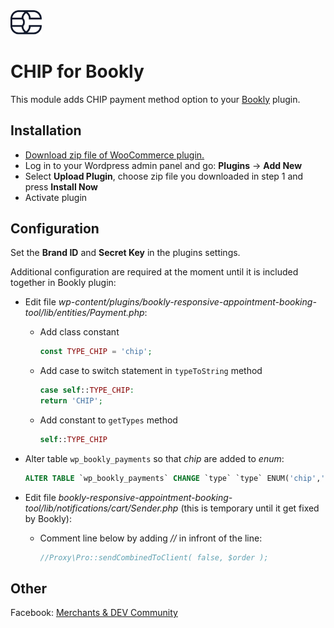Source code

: <img src="./assets/logo.svg" alt="drawing" width="50"/>

# CHIP for Bookly

This module adds CHIP payment method option to your [Bookly](https://codecanyon.net/item/bookly-booking-plugin-responsive-appointment-booking-and-scheduling/7226091) plugin.

## Installation

* [Download zip file of WooCommerce plugin.](https://github.com/CHIPAsia/chip-for-bookly/archive/refs/heads/main.zip)
* Log in to your Wordpress admin panel and go: **Plugins** -> **Add New**
* Select **Upload Plugin**, choose zip file you downloaded in step 1 and press **Install Now**
* Activate plugin

## Configuration

Set the **Brand ID** and **Secret Key** in the plugins settings.

Additional configuration are required at the moment until it is included together in Bookly plugin:

- Edit file *wp-content/plugins/bookly-responsive-appointment-booking-tool/lib/entities/Payment.php*:
    - Add class constant 
        ```php
        const TYPE_CHIP = 'chip';
        ```
    - Add case to switch statement in `typeToString` method 
        ```php
        case self::TYPE_CHIP:
        return 'CHIP';
        ```
    - Add constant to `getTypes` method
        ```php
        self::TYPE_CHIP
        ```

- Alter table `wp_bookly_payments` so that *chip* are added to _enum_:
    ```sql
    ALTER TABLE `wp_bookly_payments` CHANGE `type` `type` ENUM('chip','local','free','paypal','authorize_net','stripe','2checkout','payu_biz','payu_latam','payson','mollie','woocommerce','cloud_stripe','cloud_square') CHARACTER SET utf8mb4 COLLATE utf8mb4_unicode_520_ci NOT NULL DEFAULT 'local';
    ```

- Edit file *bookly-responsive-appointment-booking-tool/lib/notifications/cart/Sender.php* (this is temporary until it get fixed by Bookly):
    - Comment line below by adding *//* in infront of the line:
        ```php
        //Proxy\Pro::sendCombinedToClient( false, $order );
        ```

## Other

Facebook: [Merchants & DEV Community](https://www.facebook.com/groups/3210496372558088)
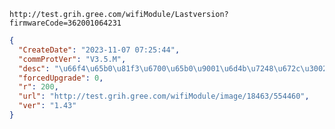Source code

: `http://test.grih.gree.com/wifiModule/Lastversion?firmwareCode=362001064231`

```json
{
  "CreateDate": "2023-11-07 07:25:44",
  "commProtVer": "V3.5.M",
  "desc": "\u66f4\u65b0\u81f3\u6700\u65b0\u9001\u6d4b\u7248\u672c\u3002\u8d1f\u8d23\u4eba\uff1a\u5f20\u79c0\u5f64",
  "forcedUpgrade": 0,
  "r": 200,
  "url": "http://test.grih.gree.com/wifiModule/image/18463/554460",
  "ver": "1.43"
}
```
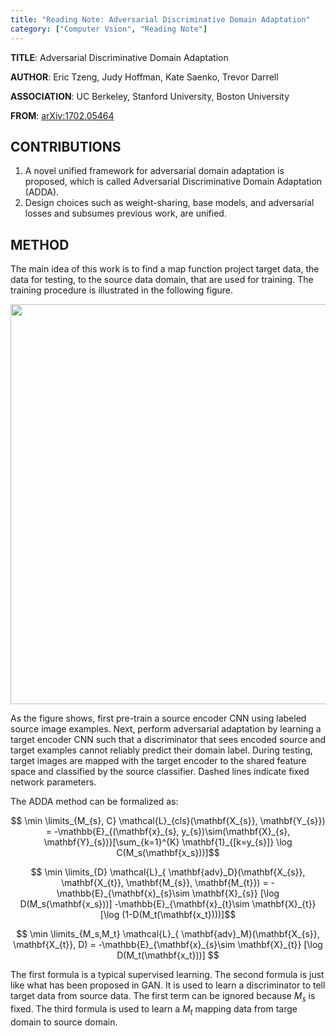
 ```yaml
---
title: "Reading Note: Adversarial Discriminative Domain Adaptation"
category: ["Computer Vsion", "Reading Note"]
---
```


**TITLE**: Adversarial Discriminative Domain Adaptation

**AUTHOR**: Eric Tzeng, Judy Hoffman, Kate Saenko, Trevor Darrell

**ASSOCIATION**: UC Berkeley, Stanford University, Boston University

**FROM**: [arXiv:1702.05464](https://arxiv.org/abs/1702.05464)

## CONTRIBUTIONS ##

1. A novel unified framework for adversarial domain adaptation is proposed, which is called Adversarial Discriminative Domain Adaptation (ADDA).
2. Design choices such as weight-sharing, base models, and adversarial losses and subsumes previous work, are unified.


## METHOD ##

The main idea of this work is to find a map function project target data, the data for testing, to the source data domain, that are used for training. The training procedure is illustrated in the following figure.

<img class="img-responsive center-block" src="https://raw.githubusercontent.com/joshua19881228/my_blogs/master/Computer_Vision/Reading_Note/figures/ADDA_1.jpg" alt="" width="640"/>

As the figure shows, first pre-train a source encoder CNN using labeled source image examples. Next, perform adversarial adaptation by learning a target encoder CNN such that a discriminator that sees encoded source and target examples cannot reliably predict their domain label. During testing, target images are mapped with the target encoder to the shared feature space and classified by the source classifier. Dashed lines indicate fixed network parameters.

The ADDA method can be formalized as:

$$ \min \limits_{M_{s}, C} \mathcal{L}_{cls}(\mathbf{X_{s}}, \mathbf{Y_{s}}) = 
-\mathbb{E}_{(\mathbf{x}_{s}, y_{s})\sim(\mathbf{X}_{s}, \mathbf{Y}_{s})}[\sum_{k=1}^{K} \mathbf{1}_{[k=y_{s}]} \log C(M_s(\mathbf{x_s}))]$$

$$ \min \limits_{D} \mathcal{L}_{ \mathbf{adv}_D}(\mathbf{X_{s}}, \mathbf{X_{t}}, \mathbf{M_{s}}, \mathbf{M_{t}}) = 
-\mathbb{E}_{\mathbf{x}_{s}\sim \mathbf{X}_{s}} [\log D(M_s(\mathbf{x_s}))]
-\mathbb{E}_{\mathbf{x}_{t}\sim \mathbf{X}_{t}} [\log (1-D(M_t(\mathbf{x_t})))]$$

$$ \min \limits_{M_s,M_t} \mathcal{L}_{ \mathbf{adv}_M}(\mathbf{X_{s}}, \mathbf{X_{t}}, D) = 
-\mathbb{E}_{\mathbf{x}_{s}\sim \mathbf{X}_{t}} [\log D(M_t(\mathbf{x_t}))] $$

The first formula is a typical supervised learning. The second formula is just like what has been proposed in GAN. It is used to learn a discriminator to tell target data from source data. The first term can be ignored because $M_s$ is fixed. The third formula is used to learn a $M_t$ mapping data from targe domain to source domain.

****************

Your assignment: Could you print all the entries exactly as they stand, with the pictures left out?

Response below:
Source code

: <img src="./assets/logo.svg" alt="drawing" width="50"/>

# CHIP for Bookly

This module adds CHIP payment method option to your [Bookly](https://codecanyon.net/item/bookly-booking-plugin-responsive-appointment-booking-and-scheduling/7226091) plugin.

## Installation

* [Download zip file of WooCommerce plugin.](https://github.com/CHIPAsia/chip-for-bookly/archive/refs/heads/main.zip)
* Log in to your Wordpress admin panel and go: **Plugins** -> **Add New**
* Select **Upload Plugin**, choose zip file you downloaded in step 1 and press **Install Now**
* Activate plugin

## Configuration

Set the **Brand ID** and **Secret Key** in the plugins settings.

Additional configuration are required at the moment until it is included together in Bookly plugin:

- Edit file *wp-content/plugins/bookly-responsive-appointment-booking-tool/lib/entities/Payment.php*:
    - Add class constant 
        ```php
        const TYPE_CHIP = 'chip';
        ```
    - Add case to switch statement in `typeToString` method 
        ```php
        case self::TYPE_CHIP:
        return 'CHIP';
        ```
    - Add constant to `getTypes` method
        ```php
        self::TYPE_CHIP
        ```

- Alter table `wp_bookly_payments` so that *chip* are added to _enum_:
    ```sql
    ALTER TABLE `wp_bookly_payments` CHANGE `type` `type` ENUM('chip','local','free','paypal','authorize_net','stripe','2checkout','payu_biz','payu_latam','payson','mollie','woocommerce','cloud_stripe','cloud_square') CHARACTER SET utf8mb4 COLLATE utf8mb4_unicode_520_ci NOT NULL DEFAULT 'local';
    ```

- Edit file *bookly-responsive-appointment-booking-tool/lib/notifications/cart/Sender.php* (this is temporary until it get fixed by Bookly):
    - Comment line below by adding *//* in infront of the line:
        ```php
        //Proxy\Pro::sendCombinedToClient( false, $order );
        ```

## Other

Facebook: [Merchants & DEV Community](https://www.facebook.com/groups/3210496372558088)
Source code

: `http://test.grih.gree.com/wifiModule/Lastversion?firmwareCode=362001064231`

```json
{
  "CreateDate": "2023-11-07 07:25:44",
  "commProtVer": "V3.5.M",
  "desc": "\u66f4\u65b0\u81f3\u6700\u65b0\u9001\u6d4b\u7248\u672c\u3002\u8d1f\u8d23\u4eba\uff1a\u5f20\u79c0\u5f64",
  "forcedUpgrade": 0,
  "r": 200,
  "url": "http://test.grih.gree.com/wifiModule/image/18463/554460",
  "ver": "1.43"
}
```
 ```yaml
---
title: "Reading Note: Adversarial Discriminative Domain Adaptation"
category: ["Computer Vsion", "Reading Note"]
---
```


**TITLE**: Adversarial Discriminative Domain Adaptation

**AUTHOR**: Eric Tzeng, Judy Hoffman, Kate Saenko, Trevor Darrell

**ASSOCIATION**: UC Berkeley, Stanford University, Boston University

**FROM**: [arXiv:1702.05464](https://arxiv.org/abs/1702.05464)

## CONTRIBUTIONS ##

1. A novel unified framework for adversarial domain adaptation is proposed, which is called Adversarial Discriminative Domain Adaptation (ADDA).
2. Design choices such as weight-sharing, base models, and adversarial losses and subsumes previous work, are unified.


## METHOD ##

The main idea of this work is to find a map function project target data, the data for testing, to the source data domain, that are used for training. The training procedure is illustrated in the following figure.

<img class="img-responsive center-block" src="https://raw.githubusercontent.com/joshua19881228/my_blogs/master/Computer_Vision/Reading_Note/figures/ADDA_1.jpg" alt="" width="640"/>

As the figure shows, first pre-train a source encoder CNN using labeled source image examples. Next, perform adversarial adaptation by learning a target encoder CNN such that a discriminator that sees encoded source and target examples cannot reliably predict their domain label. During testing, target images are mapped with the target encoder to the shared feature space and classified by the source classifier. Dashed lines indicate fixed network parameters.

The ADDA method can be formalized as:

$$ \min \limits_{M_{s}, C} \mathcal{L}_{cls}(\mathbf{X_{s}}, \mathbf{Y_{s}}) = 
-\mathbb{E}_{(\mathbf{x}_{s}, y_{s})\sim(\mathbf{X}_{s}, \mathbf{Y}_{s})}[\sum_{k=1}^{K} \mathbf{1}_{[k=y_{s}]} \log C(M_s(\mathbf{x_s}))]$$

$$ \min \limits_{D} \mathcal{L}_{ \mathbf{adv}_D}(\mathbf{X_{s}}, \mathbf{X_{t}}, \mathbf{M_{s}}, \mathbf{M_{t}}) = 
-\mathbb{E}_{\mathbf{x}_{s}\sim \mathbf{X}_{s}} [\log D(M_s(\mathbf{x_s}))]
-\mathbb{E}_{\mathbf{x}_{t}\sim \mathbf{X}_{t}} [\log (1-D(M_t(\mathbf{x_t})))]$$

$$ \min \limits_{M_s,M_t} \mathcal{L}_{ \mathbf{adv}_M}(\mathbf{X_{s}}, \mathbf{X_{t}}, D) = 
-\mathbb{E}_{\mathbf{x}_{s}\sim \mathbf{X}_{t}} [\log D(M_t(\mathbf{x_t}))] $$

The first formula is a typical supervised learning. The second formula is just like what has been proposed in GAN. It is used to learn a discriminator to tell target data from source data. The first term can be ignored because $M_s$ is fixed. The third formula is used to learn a $M_t$ mapping data from targe domain to source domain.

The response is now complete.